(Collected data)

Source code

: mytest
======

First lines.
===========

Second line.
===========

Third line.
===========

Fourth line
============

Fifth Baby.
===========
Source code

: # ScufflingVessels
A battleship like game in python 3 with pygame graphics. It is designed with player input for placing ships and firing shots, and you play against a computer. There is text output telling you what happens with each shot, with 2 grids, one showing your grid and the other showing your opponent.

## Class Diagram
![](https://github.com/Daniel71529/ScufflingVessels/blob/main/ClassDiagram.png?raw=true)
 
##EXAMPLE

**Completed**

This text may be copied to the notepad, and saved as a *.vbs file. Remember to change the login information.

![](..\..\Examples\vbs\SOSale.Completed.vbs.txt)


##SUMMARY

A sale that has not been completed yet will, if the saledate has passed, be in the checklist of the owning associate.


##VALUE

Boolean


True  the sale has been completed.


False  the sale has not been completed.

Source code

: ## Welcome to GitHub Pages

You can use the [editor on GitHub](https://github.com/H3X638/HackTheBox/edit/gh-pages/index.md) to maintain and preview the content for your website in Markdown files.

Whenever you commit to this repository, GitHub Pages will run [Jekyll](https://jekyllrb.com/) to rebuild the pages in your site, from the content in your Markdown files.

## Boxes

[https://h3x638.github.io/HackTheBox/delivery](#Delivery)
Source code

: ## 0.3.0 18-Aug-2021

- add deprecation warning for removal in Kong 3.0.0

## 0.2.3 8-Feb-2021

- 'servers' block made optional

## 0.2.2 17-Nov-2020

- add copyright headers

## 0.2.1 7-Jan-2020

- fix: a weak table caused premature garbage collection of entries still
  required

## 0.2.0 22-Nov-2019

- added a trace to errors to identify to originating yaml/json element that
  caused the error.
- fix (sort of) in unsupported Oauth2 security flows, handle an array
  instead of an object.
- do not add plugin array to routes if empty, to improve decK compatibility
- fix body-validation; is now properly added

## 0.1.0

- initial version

→ **Task objective**
Reproduce all of the entries verbatim.

→ **Written answer**
Source code

: mytest
======

First lines.
===========

Second line.
===========

Third line.
===========

Fourth line
============

Fifth Baby.
===========
Source code

: # ScufflingVessels
A battleship like game in python 3 with pygame graphics. It is designed with player input for placing ships and firing shots, and you play against a computer. There is text output telling you what happens with each shot, with 2 grids, one showing your grid and the other showing your opponent.

## Class Diagram
![](https://github.com/Daniel71529/ScufflingVessels/blob/main/ClassDiagram.png?raw=true)
 
##EXAMPLE

**Completed**

This text may be copied to the notepad, and saved as a *.vbs file. Remember to change the login information.

![](..\..\Examples\vbs\SOSale.Completed.vbs.txt)


##SUMMARY

A sale that has not been completed yet will, if the saledate has passed, be in the checklist of the owning associate.


##VALUE

Boolean


True  the sale has been completed.


False  the sale has not been completed.

Source code

: ## Welcome to GitHub Pages

You can use the [editor on GitHub](https://github.com/H3X638/HackTheBox/edit/gh-pages/index.md) to maintain and preview the content for your website in Markdown files.

Whenever you commit to this repository, GitHub Pages will run [Jekyll](https://jekyllrb.com/) to rebuild the pages in your site, from the content in your Markdown files.

## Boxes

[https://h3x638.github.io/HackTheBox/delivery](#Delivery)
Source code

: ## 0.3.0 18-Aug-2021

- add deprecation warning for removal in Kong 3.0.0

## 0.2.3 8-Feb-2021

- 'servers' block made optional

## 0.2.2 17-Nov-2020

- add copyright headers

## 0.2.1 7-Jan-2020

- fix: a weak table caused premature garbage collection of entries still
  required

## 0.2.0 22-Nov-2019

- added a trace to errors to identify to originating yaml/json element that
  caused the error.
- fix (sort of) in unsupported Oauth2 security flows, handle an array
  instead of an object.
- do not add plugin array to routes if empty, to improve decK compatibility
- fix body-validation; is now properly added

## 0.1.0

- initial version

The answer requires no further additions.